Task goal:
Every line holding the string "cite" is to be copied from the entries below.
Top of Data in this exercise
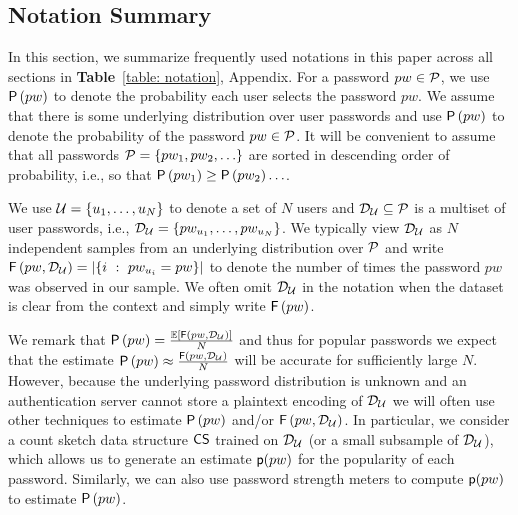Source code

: \vspace*{-\baselineskip}
\subsection{Notation Summary}

In this section, we summarize frequently used notations in this paper across all sections in \textbf{Table}~\ref{table: notation}, Appendix.  For a password $pw \in \mathcal{P}$, we use $\mathsf{P}\left(pw\right)$ to denote the probability each user selects the password $pw$. We assume that there is some underlying distribution over user passwords and use $\mathsf{P}\left(pw\right)$ to denote the probability of the password $pw \in \mathcal{P}$. It will be convenient to assume that all passwords $ \mathcal{P} = \{pw_1,pw_2,\ldots \}$ are sorted in descending order of probability, i.e., so that $\mathsf{P}\left(pw_1\right) \geq \mathsf{P}\left(pw_2\right) \ldots $. %


We use $\mathcal{U} = \{u_1,\ldots,u_N\}$ to denote a set of $N$ users and $\mathcal{D}_{{\mathcal{U}}} \subseteq \mathcal{P}$ is a multiset of user passwords, i.e., $\mathcal{D}_{{\mathcal{U}}} = \{pw_{u_1},\ldots,pw_{u_N}\}$. We typically view $\mathcal{D}_{{\mathcal{U}}}$ as $N$ independent samples from an underlying distribution over $\mathcal{P}$ and write $\mathsf{F}\left(pw, \mathcal{D}_{{\mathcal{U}}} \right)= \left| \left\{ i ~:~pw_{u_i} = pw \right\} \right|$ to denote the number of times the password $pw$ was observed in our sample. We often omit $\mathcal{D}_{{\mathcal{U}}}$ in the notation when the dataset is clear from the context and simply write $\mathsf{F}\left(pw\right)$. 

We remark that $\mathsf{P}\left(pw\right) = \frac{\mathbb{E}\left[ \mathsf{F}\left(pw,  \mathcal{D}_{{\mathcal{U}}}\right)\right]}{N}$ and thus for popular passwords we expect that the estimate $\mathsf{P}\left(pw\right) \approx  \frac{\mathsf{F}\left(pw, \mathcal{D}_{{\mathcal{U}}}\right)}{N}$ will be accurate for sufficiently large $N$. However, because the underlying password distribution is unknown and an authentication server cannot store a plaintext encoding of $\mathcal{D}_{{\mathcal{U}}}$ we will often use other techniques to estimate  $\mathsf{P}\left(pw\right)$ and/or $\mathsf{F}\left(pw, \mathcal{D}_{{\mathcal{U}}}\right)$. In particular, we consider a count sketch data structure $\mathsf{CS}$ trained on $\mathcal{D}_{{\mathcal{U}}}$ (or a small subsample of $\mathcal{D}_{{\mathcal{U}}}$), which allows us to generate an estimate $\textsf{p}(pw)$ for the popularity of each password. Similarly, we can also use password strength meters to compute $\textsf{p}(pw)$ to estimate $\mathsf{P}\left(pw\right)$.



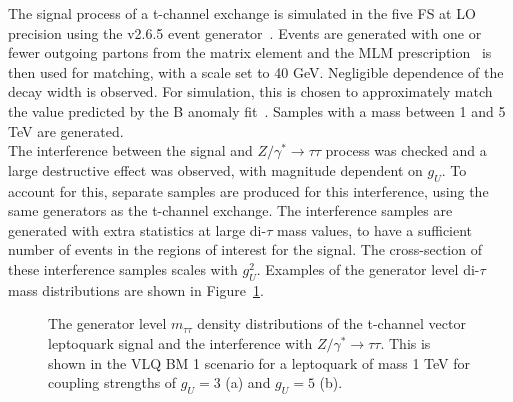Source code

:The signal process of a t-channel exchange is simulated in the five \ac{FS} at \ac{LO} precision using the \MGvATNLO v2.6.5 event generator~\cite{Alwall:2011uj}.
Events are generated with one or fewer outgoing partons from the matrix element and the MLM prescription~\cite{Frederix:2012ps} is then used for matching, with a scale set to 40 GeV.
Negligible dependence of the decay width is observed. 
For simulation, this is chosen to approximately match the value predicted by the B anomaly fit~\cite{Cornella:2021sby}.
Samples with a mass between 1 and 5 TeV are generated. \\

The interference between the signal and $Z/\gamma^* \rightarrow \tau\tau$ process was checked and a large destructive effect was observed, with magnitude dependent on $g_{U}$.
To account for this, separate samples are produced for this interference, using the same generators as the t-channel exchange.
The interference samples are generated with extra statistics at large di-$\tau$ mass values, to have a sufficient number of events in the regions of interest for the signal.
The cross-section of these interference samples scales with $g_{U}^2$. 
Examples of the generator level di-$\tau$ mass distributions are shown in Figure~\ref{fig:vlq_signal}. \\

\begin{figure}[t]
\centering
\caption[Plots of the vector leptoquark generator level $m_{\tau\tau}$ distributions, when changing $g_{U}$.]{The generator level $m_{\tau\tau}$ density distributions of the t-channel vector leptoquark signal and the interference with $Z/\gamma^* \rightarrow \tau\tau$. This is shown in the VLQ BM 1 scenario for a leptoquark of mass 1 TeV for coupling strengths of $g_{U}=3$ (a) and $g_{U}=5$ (b).}
\label{fig:vlq_signal}
\end{figure}

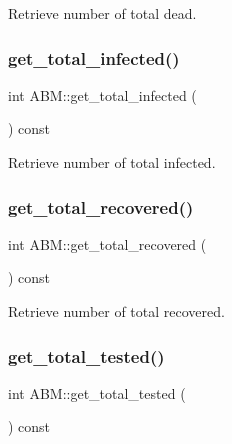 Retrieve number of total dead. 

\mbox{\label{classABM_ade59d69b32a0a57c0e0c1e48c95a7524}} 
\subsubsection{\texorpdfstring{get\+\_\+total\+\_\+infected()}{get\_total\_infected()}}
{\footnotesize\ttfamily int A\+B\+M\+::get\+\_\+total\+\_\+infected (\begin{DoxyParamCaption}{ }\end{DoxyParamCaption}) const\hspace{0.3cm}{\ttfamily [inline]}}



Retrieve number of total infected. 

\mbox{\label{classABM_a8fbf62a7df14f4ca34a69394d31834ed}} 
\subsubsection{\texorpdfstring{get\+\_\+total\+\_\+recovered()}{get\_total\_recovered()}}
{\footnotesize\ttfamily int A\+B\+M\+::get\+\_\+total\+\_\+recovered (\begin{DoxyParamCaption}{ }\end{DoxyParamCaption}) const\hspace{0.3cm}{\ttfamily [inline]}}



Retrieve number of total recovered. 

\mbox{\label{classABM_af04a4eb713648b9a938d5b773a0b0ff5}} 
\subsubsection{\texorpdfstring{get\+\_\+total\+\_\+tested()}{get\_total\_tested()}}
{\footnotesize\ttfamily int A\+B\+M\+::get\+\_\+total\+\_\+tested (\begin{DoxyParamCaption}{ }\end{DoxyParamCaption}) const\hspace{0.3cm}{\ttfamily [inline]}}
Bottom of Data in this exercise
Solution to this task:
:The signal process of a t-channel exchange is simulated in the five \ac{FS} at \ac{LO} precision using the \MGvATNLO v2.6.5 event generator~\cite{Alwall:2011uj}.
Events are generated with one or fewer outgoing partons from the matrix element and the MLM prescription~\cite{Frederix:2012ps} is then used for matching, with a scale set to 40 GeV.
For simulation, this is chosen to approximately match the value predicted by the B anomaly fit~\cite{Cornella:2021sby}.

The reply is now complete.